WORK REQUIRED »
Copy each entry below exactly. No images.

──────── DATA PROVIDED

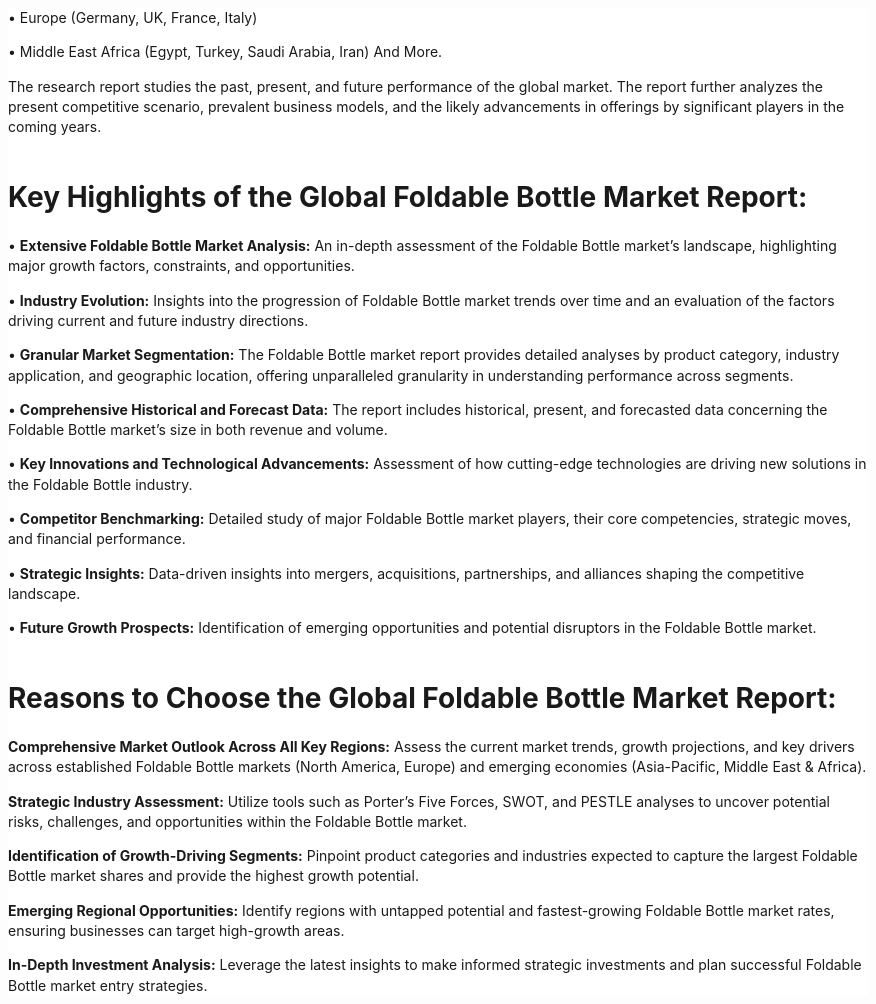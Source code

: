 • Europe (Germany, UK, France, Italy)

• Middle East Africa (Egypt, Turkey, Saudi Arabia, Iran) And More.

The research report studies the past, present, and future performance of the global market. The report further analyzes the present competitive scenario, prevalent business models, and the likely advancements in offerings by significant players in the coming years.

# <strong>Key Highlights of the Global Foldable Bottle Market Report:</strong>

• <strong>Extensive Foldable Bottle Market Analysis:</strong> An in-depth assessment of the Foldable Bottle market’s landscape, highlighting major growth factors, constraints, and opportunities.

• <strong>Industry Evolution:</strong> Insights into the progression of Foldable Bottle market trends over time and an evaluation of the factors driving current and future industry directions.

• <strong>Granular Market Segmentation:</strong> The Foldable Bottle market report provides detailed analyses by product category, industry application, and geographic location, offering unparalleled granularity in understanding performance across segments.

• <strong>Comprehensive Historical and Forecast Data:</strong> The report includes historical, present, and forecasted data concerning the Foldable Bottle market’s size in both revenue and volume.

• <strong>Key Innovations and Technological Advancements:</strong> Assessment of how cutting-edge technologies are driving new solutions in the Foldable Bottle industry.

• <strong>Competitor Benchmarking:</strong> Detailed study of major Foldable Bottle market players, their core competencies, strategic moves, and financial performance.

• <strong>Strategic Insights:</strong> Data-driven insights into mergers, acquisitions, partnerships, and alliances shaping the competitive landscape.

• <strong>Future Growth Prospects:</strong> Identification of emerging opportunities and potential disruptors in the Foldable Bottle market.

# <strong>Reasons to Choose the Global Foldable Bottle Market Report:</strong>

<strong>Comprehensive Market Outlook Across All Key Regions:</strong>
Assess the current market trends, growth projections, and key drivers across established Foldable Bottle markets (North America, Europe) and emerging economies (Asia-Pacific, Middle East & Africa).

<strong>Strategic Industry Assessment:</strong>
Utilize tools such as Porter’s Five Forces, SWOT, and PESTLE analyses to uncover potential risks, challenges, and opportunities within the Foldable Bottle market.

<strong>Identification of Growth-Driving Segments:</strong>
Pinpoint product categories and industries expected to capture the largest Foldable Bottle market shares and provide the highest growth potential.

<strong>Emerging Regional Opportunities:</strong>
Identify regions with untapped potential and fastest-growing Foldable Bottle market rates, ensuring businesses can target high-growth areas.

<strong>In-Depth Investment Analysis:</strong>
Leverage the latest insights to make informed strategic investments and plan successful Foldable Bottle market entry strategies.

────────────────

REPLY »
Source code

: • Europe (Germany, UK, France, Italy)

• Middle East Africa (Egypt, Turkey, Saudi Arabia, Iran) And More.

The research report studies the past, present, and future performance of the global market. The report further analyzes the present competitive scenario, prevalent business models, and the likely advancements in offerings by significant players in the coming years.

# <strong>Key Highlights of the Global Foldable Bottle Market Report:</strong>

• <strong>Extensive Foldable Bottle Market Analysis:</strong> An in-depth assessment of the Foldable Bottle market’s landscape, highlighting major growth factors, constraints, and opportunities.

• <strong>Industry Evolution:</strong> Insights into the progression of Foldable Bottle market trends over time and an evaluation of the factors driving current and future industry directions.

• <strong>Granular Market Segmentation:</strong> The Foldable Bottle market report provides detailed analyses by product category, industry application, and geographic location, offering unparalleled granularity in understanding performance across segments.

• <strong>Comprehensive Historical and Forecast Data:</strong> The report includes historical, present, and forecasted data concerning the Foldable Bottle market’s size in both revenue and volume.

• <strong>Key Innovations and Technological Advancements:</strong> Assessment of how cutting-edge technologies are driving new solutions in the Foldable Bottle industry.

• <strong>Competitor Benchmarking:</strong> Detailed study of major Foldable Bottle market players, their core competencies, strategic moves, and financial performance.

• <strong>Strategic Insights:</strong> Data-driven insights into mergers, acquisitions, partnerships, and alliances shaping the competitive landscape.

• <strong>Future Growth Prospects:</strong> Identification of emerging opportunities and potential disruptors in the Foldable Bottle market.

# <strong>Reasons to Choose the Global Foldable Bottle Market Report:</strong>

<strong>Comprehensive Market Outlook Across All Key Regions:</strong>
Assess the current market trends, growth projections, and key drivers across established Foldable Bottle markets (North America, Europe) and emerging economies (Asia-Pacific, Middle East & Africa).

<strong>Strategic Industry Assessment:</strong>
Utilize tools such as Porter’s Five Forces, SWOT, and PESTLE analyses to uncover potential risks, challenges, and opportunities within the Foldable Bottle market.

<strong>Identification of Growth-Driving Segments:</strong>
Pinpoint product categories and industries expected to capture the largest Foldable Bottle market shares and provide the highest growth potential.

<strong>Emerging Regional Opportunities:</strong>
Identify regions with untapped potential and fastest-growing Foldable Bottle market rates, ensuring businesses can target high-growth areas.

<strong>In-Depth Investment Analysis:</strong>
Leverage the latest insights to make informed strategic investments and plan successful Foldable Bottle market entry strategies.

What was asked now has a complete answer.